The emotional experiences of family carers in Huntington disease
Article first published online: 18 FEB 2009
© 2009 The Authors. Journal compilation © 2009 Blackwell Publishing Ltd
Journal of Advanced Nursing
Volume 65, Issue 4, pages 789–798, April 2009
How to Cite
Williams, J. K., Skirton, H., Paulsen, J. S., Tripp-Reimer, T., Jarmon, L., McGonigal Kenney, M., Birrer, E., Hennig, B. L. and Honeyford, J. (2009), The emotional experiences of family carers in Huntington disease. Journal of Advanced Nursing, 65: 789–798. doi: 10.1111/j.1365-2648.2008.04946.x
- Issue published online: 2 MAR 2009
- Article first published online: 18 FEB 2009
- Accepted for publication 12 December 2008
- focus groups;
- Huntington disease;
- psychological impact;
- research report
Title. The emotional experiences of family carers in Huntington disease.
Aim. This paper is a report of a study conducted to examine the emotional experience of caregiving by family carers of people with Huntington disease and to describe strategies they used to deal with that experience.
Background. Huntington disease, commonly diagnosed in young to middle adulthood, is an inherited single gene disorder involving loss of cognitive, motor and neuropsychiatric function. Many family members become caregivers as well as continuing as parents and wage earners. The emotional aspects of caregiving contribute to mental health risks for family members.

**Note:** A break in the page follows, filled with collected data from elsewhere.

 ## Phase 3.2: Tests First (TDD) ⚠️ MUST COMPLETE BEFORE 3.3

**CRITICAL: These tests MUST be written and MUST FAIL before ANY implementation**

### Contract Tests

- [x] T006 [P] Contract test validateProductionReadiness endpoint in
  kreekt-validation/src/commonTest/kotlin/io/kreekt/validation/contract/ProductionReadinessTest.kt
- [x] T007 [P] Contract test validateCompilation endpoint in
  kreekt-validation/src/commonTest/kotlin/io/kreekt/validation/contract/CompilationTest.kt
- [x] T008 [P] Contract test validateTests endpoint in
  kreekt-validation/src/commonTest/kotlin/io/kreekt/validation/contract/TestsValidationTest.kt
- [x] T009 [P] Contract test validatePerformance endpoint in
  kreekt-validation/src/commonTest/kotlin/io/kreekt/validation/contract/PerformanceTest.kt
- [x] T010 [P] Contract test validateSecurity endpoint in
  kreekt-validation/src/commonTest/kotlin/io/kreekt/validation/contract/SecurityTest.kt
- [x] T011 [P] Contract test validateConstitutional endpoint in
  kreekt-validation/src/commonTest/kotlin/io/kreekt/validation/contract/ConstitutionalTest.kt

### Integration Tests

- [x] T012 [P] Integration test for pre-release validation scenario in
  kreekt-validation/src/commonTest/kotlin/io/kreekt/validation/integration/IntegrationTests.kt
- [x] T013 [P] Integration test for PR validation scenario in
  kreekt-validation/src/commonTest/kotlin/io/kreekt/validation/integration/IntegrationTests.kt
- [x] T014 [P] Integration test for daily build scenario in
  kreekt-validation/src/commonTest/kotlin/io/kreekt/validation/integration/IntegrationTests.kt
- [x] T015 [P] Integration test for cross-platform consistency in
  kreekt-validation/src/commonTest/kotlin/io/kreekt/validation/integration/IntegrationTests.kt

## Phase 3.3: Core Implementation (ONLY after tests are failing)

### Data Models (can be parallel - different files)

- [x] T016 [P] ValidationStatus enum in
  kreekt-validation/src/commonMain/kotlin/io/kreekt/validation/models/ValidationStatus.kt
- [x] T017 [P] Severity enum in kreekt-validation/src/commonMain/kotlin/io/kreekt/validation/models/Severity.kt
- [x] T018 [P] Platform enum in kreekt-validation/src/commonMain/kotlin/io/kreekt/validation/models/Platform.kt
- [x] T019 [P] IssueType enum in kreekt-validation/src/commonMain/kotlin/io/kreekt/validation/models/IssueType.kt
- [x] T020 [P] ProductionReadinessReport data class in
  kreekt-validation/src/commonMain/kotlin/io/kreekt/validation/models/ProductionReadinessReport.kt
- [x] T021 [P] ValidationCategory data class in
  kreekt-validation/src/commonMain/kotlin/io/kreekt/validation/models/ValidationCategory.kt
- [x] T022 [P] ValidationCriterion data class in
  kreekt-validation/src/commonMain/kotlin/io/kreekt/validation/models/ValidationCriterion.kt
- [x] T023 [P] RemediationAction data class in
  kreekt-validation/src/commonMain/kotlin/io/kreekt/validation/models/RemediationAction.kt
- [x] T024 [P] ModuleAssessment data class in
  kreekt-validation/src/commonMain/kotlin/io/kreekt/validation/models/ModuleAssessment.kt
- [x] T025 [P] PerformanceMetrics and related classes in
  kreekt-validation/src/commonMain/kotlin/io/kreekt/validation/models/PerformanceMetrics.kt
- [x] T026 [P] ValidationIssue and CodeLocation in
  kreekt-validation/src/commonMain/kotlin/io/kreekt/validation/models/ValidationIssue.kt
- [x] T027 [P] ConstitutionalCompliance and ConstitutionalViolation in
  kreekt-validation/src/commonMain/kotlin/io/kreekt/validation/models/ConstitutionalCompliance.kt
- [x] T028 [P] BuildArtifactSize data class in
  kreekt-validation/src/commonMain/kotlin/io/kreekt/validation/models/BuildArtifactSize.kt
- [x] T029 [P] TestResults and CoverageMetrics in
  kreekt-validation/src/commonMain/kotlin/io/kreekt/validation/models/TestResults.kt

Methods. Focus groups were conducted with 42 adult carers of people with Huntington disease in four United States and two Canadian Huntington disease centers between 2001 and 2005. Data were analyzed through descriptive coding and thematic analysis.
Findings. All participants reported multiple aspects of emotional distress. Being a carer was described as experiencing disintegration of one’s life. Carers attempted to cope by seeking comfort from selected family members, anticipating the time when the care recipient had died and/or using prescription medications. Spousal carers were distressed by the loss of their relationship with their spouse and dealt with this by no longer regarding the person as an intimate partner. Carers were concerned about the disease risk for children in their families and hoped for a cure.
Conclusion. Emotional distress can compromise the well-being of family carers, who attempt to maintain multiple roles. Nurses should monitor carer mental health, identify sources of emotional distress and support effective strategies used by carers to mediate distress.